Trajik olanın kapsamını Antik Yunan tecrübesinde arayan biri onda kader, talih, arınma, evrensel düzen ve onun ihlali, gereklilik, soylu oluş vs. gibi unsurlar görmek ister. Eagleton’ın aktarımına göre İbn-i Rüşd bu sözcüğü; övgü ile eş anlamlı ya da acı çekme erdemini övme anlamında düşünmüştür. Orta Çağ Hristiyan dünyasında İncil’i ciddi kitap anlamına gelecek şekilde trajedi olarak nitelendiren yazarlar olmuştur. Trajiğin anlamı belirli zaman dilimlerine göre farklılaştığı gibi günümüzde her bir düşünürün elinde öznelleşmektedir. Teknik anlamın dışında, gündelik dilde ise insanın türsel varoluşundan ve bu varoluşun bütün toplumsal sonuçlarından kaynaklanan acıları niteleyen bir sıfat olarak kullanılmaktadır. Gündelik dildeki kullanımda diğer bütün tanımlamaları içine alan bir genişlik var.

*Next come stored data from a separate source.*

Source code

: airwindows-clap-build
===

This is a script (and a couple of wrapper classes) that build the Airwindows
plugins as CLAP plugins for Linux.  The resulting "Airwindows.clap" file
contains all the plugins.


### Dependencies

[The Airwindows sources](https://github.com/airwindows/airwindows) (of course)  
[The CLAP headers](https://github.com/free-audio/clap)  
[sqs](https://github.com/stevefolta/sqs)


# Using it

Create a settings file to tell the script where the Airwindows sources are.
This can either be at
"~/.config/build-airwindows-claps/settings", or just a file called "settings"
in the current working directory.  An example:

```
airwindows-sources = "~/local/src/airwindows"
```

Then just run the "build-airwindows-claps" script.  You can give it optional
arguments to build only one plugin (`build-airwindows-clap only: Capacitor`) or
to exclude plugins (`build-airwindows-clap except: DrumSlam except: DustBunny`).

Bu genişlik, kullanım yelpazesi içinde her zaman estetik ve ahlaki bir yoğunluğu içeriyor. Ahlaki yoğunluk, trajik ifadesinin bize bir konumlanış vermesindendir. Trajik olan karşısında içten içe bir hürmet gelişir. Sıradan bir üçüncü sayfa haberinde dahi bunu duyumsarız: “Çevreyolunda trajik bir kaza gerçekleşti.” Kaza ve trajedi arasında doğrudan bir ilgi vardır zaten. Oidipus’un başına gelen de bir kazadır esasında. Yazgının elinden çıkan bir kaza. Musibet hakeza isabet eden demektir. Trajik sıfatıyla bizim irademizin etki alanından çıkan bir gerçeklik vardır. Her şeyin dönüşsüz şekilde gerçekleştiği sessizlik anı. Kendimizi kozmik olanın kolayca vuku bulan acımasızlığına bırakırız, bırakmak zorunda kalırız. Sakat doğan bir çocuk düşünelim. Acı büyüktür elbette fakat bunun tabiat için zahmetli olduğunu kim söyleyebilir. Ya da kader zaviyesinden, Tanrı’nın bakış açısından. Trajedi kolay gerçekleşir. Bu zahmetsiz akışın karşısında seyirciyizdir.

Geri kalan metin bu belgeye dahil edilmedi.